Home > Opiate addiction and overdose: experiences, attitudes, and appetite for community naloxone provision.

Barry, T and Klimas, Jan and Tobin, Helen and Egan, Mairead and Bury, Gerard (2017) Opiate addiction and overdose: experiences, attitudes, and appetite for community naloxone provision. The British Journal of General Practice , 67 , (657) , e267-e273.

BACKGROUND: More than 200 opiate overdose deaths occur annually in Ireland. Overdose prevention and management, including naloxone prescription, should be a priority for healthcare services. Naloxone is an effective overdose treatment and is now being considered for wider lay use.

AIM: To establish GPs' views and experiences of opiate addiction, overdose care, and naloxone provision.

DESIGN AND SETTING: An anonymous postal survey to GPs affiliated with the Department of Academic General Practice, University College Dublin, Ireland.

METHOD: A total of 714 GPs were invited to complete an anonymous postal survey. Results were compared with a parallel GP trainee survey.

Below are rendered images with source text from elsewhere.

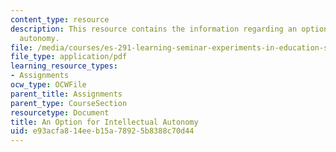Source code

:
```yaml
---
content_type: resource
description: This resource contains the information regarding an option for intellectual
  autonomy.
file: /media/courses/es-291-learning-seminar-experiments-in-education-spring-2003/e93acfa814eeb15a78925b8388c70d44_MITES_291S03_2b_ESG.pdf
file_type: application/pdf
learning_resource_types:
- Assignments
ocw_type: OCWFile
parent_title: Assignments
parent_type: CourseSection
resourcetype: Document
title: An Option for Intellectual Autonomy
uid: e93acfa8-14ee-b15a-7892-5b8388c70d44
---
```

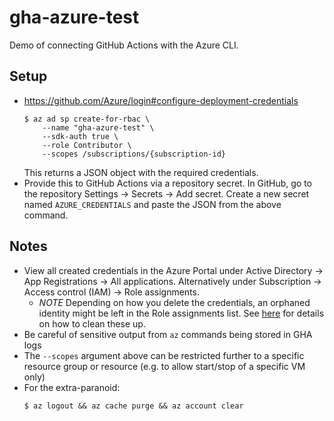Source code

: # gha-azure-test

Demo of connecting GitHub Actions with the Azure CLI.

## Setup

-   https://github.com/Azure/login#configure-deployment-credentials
    ```console
    $ az ad sp create-for-rbac \
        --name "gha-azure-test" \
        --sdk-auth true \
        --role Contributor \
        --scopes /subscriptions/{subscription-id}
    ```
    This returns a JSON object with the required credentials.
-   Provide this to GitHub Actions via a repository secret. In GitHub, go to the
    repository Settings -> Secrets -> Add secret. Create a new secret named
    `AZURE_CREDENTIALS` and paste the JSON from the above command.

## Notes

-   View all created credentials in the Azure Portal under Active Directory ->
    App Registrations -> All applications. Alternatively under Subscription ->
    Access control (IAM) -> Role assignments.
    -   _NOTE_ Depending on how you delete the credentials, an orphaned identity
        might be left in the Role assignments list. See
        [here](https://purple.telstra.com/blog/removing-unknown-azure-rbac-role-assignments-with-powershell)
        for details on how to clean these up.
-   Be careful of sensitive output from `az` commands being stored in GHA logs
-   The `--scopes` argument above can be restricted further to a specific
    resource group or resource (e.g. to allow start/stop of a specific VM only)
-   For the extra-paranoid:
    ```console
    $ az logout && az cache purge && az account clear
    ```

RESULTS: A total of 448/714 (62.7%) GPs responded. Approximately one-third of GPs were based in urban, rural, and mixed areas. Over 75% of GPs who responded had patients who used illicit opiates, and 25% prescribed methadone. Two-thirds of GPs were in favour of increased naloxone availability in the community; almost one-third would take part in such a scheme. A higher proportion of GP trainees had used naloxone to treat opiate overdose than qualified GPs. In addition, a higher proportion of GP trainees were willing to be involved in naloxone distribution than qualified GPs. Intranasal naloxone was much preferred to single (P<0.001) or multiple dose (P<0.001) intramuscular naloxone. Few GPs objected to wider naloxone availability, with 66.1% (n = 292) being in favour.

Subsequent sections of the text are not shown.